1. Lack of internal democracy within parties
2. Challenge of dynastic succession
3. Growing role of money and muscle power in parties
4. Parties do not seem to offer a meaningful choice to the voters
Any two challenges to be explained with examples.
(Political Science - Chapter 6, Political Parties, Pages – 83-84)

25. Rohan works in an organised sector; he will enjoy security of employment. He will be expected to work only a fixed number of hours. If he works more, he will have to be paid overtime by the employer. He will also get several other benefits from the employers like getting paid leave, payment during holidays, provident fund, gratuity etc. He is supposed to get medical benefits and, under the laws, the bank manager has to ensure facilities like drinking water and a safe working environment. When he will retire, he will get pension as well. 

In contrast, Sumit works in the unorganised sector which is characterised by small and scattered units which are largely outside the control of the government. There are rules and regulations but these are not followed. So, his job will be low-paid and often not regular. There will be no provision for overtime, paid leave, holidays, leave due to sickness etc. Employment is not secure. He can be asked to leave without any reason when there is less work, such as, during some seasons. A lot also depends on the whims of his employer.
(Economics – Chapter 2, Sectors of Indian Economy, Page 31)


Reema works in Secondary or Manufacturing Sector where as Shirin works in the Tertiary or Service Sector
Role of Secondary/Manufacturing Sector –
• This sector covers activities in which natural products are changed into other forms through ways of manufacturing that we associate with industrial activity, hence it is also called as industrial sector.
• The product in this sector has to be made and therefore some process of manufacturing is essential, may be in a factory, a workshop or at home. For example, using cotton fibre from the plant, spinning yarn and weaving cloth etc.
• This sector provides large scale employment and helps in earning huge revenue. It helps in the development of a nation.

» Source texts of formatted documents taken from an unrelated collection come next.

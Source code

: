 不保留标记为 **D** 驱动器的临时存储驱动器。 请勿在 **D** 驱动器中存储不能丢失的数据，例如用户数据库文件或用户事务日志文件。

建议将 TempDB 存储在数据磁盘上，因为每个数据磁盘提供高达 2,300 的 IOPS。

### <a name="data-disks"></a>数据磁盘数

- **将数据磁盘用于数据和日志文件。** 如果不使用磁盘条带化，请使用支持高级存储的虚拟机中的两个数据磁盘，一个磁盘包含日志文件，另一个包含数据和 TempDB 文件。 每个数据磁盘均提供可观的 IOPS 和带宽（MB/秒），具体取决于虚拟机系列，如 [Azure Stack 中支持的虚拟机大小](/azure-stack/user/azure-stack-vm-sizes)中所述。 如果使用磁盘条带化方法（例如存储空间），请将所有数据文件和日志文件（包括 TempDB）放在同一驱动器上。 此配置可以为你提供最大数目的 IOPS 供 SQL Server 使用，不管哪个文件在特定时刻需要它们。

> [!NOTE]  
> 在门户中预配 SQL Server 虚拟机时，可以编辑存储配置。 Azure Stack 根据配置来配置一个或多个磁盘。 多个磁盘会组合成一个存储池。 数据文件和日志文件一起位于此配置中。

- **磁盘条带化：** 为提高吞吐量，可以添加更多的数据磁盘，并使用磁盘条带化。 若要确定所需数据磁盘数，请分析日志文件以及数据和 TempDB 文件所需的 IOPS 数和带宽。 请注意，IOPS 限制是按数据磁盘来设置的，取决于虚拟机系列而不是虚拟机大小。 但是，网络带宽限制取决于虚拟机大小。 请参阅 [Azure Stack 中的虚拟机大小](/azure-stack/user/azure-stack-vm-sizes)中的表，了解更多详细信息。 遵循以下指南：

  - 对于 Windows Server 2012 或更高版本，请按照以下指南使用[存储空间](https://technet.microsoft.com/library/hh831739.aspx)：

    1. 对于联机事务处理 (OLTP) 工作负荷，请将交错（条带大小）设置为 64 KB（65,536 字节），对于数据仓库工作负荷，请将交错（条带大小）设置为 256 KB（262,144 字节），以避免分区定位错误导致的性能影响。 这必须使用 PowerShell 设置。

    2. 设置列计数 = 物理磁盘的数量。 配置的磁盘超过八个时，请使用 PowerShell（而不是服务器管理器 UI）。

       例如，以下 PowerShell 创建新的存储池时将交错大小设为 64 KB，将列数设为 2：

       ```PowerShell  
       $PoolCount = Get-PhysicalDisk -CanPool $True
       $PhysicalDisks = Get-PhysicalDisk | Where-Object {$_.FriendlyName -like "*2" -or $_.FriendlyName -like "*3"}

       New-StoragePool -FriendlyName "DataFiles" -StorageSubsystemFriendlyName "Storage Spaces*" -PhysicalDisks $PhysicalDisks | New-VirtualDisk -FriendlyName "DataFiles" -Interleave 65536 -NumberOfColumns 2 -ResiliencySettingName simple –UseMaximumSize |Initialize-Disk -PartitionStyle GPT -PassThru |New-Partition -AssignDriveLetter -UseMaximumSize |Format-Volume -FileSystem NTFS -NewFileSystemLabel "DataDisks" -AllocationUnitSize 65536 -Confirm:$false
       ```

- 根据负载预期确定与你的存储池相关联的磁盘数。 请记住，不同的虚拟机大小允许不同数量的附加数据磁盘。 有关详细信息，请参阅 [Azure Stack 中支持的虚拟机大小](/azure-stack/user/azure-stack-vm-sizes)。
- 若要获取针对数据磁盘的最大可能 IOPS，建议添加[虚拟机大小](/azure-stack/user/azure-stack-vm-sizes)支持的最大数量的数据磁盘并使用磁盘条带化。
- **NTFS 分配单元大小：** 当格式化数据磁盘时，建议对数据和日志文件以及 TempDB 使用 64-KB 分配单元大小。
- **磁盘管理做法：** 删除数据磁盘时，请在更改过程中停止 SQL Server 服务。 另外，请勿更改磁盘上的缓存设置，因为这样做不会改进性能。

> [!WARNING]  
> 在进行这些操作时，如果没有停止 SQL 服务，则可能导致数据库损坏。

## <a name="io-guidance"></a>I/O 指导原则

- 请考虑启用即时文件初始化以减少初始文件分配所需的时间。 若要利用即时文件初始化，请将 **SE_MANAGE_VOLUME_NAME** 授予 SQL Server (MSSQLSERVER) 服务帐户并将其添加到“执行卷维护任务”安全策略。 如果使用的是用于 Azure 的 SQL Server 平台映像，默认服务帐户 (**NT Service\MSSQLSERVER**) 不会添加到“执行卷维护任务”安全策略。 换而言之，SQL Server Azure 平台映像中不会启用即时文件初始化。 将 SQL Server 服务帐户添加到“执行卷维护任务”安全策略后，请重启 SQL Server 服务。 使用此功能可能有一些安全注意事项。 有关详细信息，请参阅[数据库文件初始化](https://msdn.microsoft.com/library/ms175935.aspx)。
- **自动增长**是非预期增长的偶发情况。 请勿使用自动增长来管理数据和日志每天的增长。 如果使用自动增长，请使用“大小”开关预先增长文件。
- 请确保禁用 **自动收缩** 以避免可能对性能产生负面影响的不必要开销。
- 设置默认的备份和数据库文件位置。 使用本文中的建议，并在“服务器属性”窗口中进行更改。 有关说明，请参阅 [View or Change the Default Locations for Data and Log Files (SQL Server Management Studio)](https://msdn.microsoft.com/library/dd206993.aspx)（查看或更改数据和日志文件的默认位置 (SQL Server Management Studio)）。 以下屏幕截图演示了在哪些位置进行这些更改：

Role of Tertiary/Service Sector –
• These are activities that help in the development of the primary and secondary sectors.
• These activities, by themselves, do not produce a good but they are an aid or a support for the production process. For example, goods need to be transported by trucks or trains and then sold in wholesale and retail shops; they have to be stored in godowns.
So, transport, storage, communication, banking, trade are some examples of tertiary activities. Since these activities generate services, the tertiary sector is also called the service sector. It also includes services of teachers, doctors, and those who provide personal services such as washer men, barbers, cobblers, lawyers, and people to do administrative and accounting works. In recent times, certain new services based on information technology such as internet cafe, ATM booths, call centres, software companies etc. have become important. Service sector contributes the most to the national economy these days and is further growing.
(Economics – Chapter 2, Sectors of Indian Economy, Page 20)


26. Nagpur

27. Ahmedabad – To be located and labelled on the given map.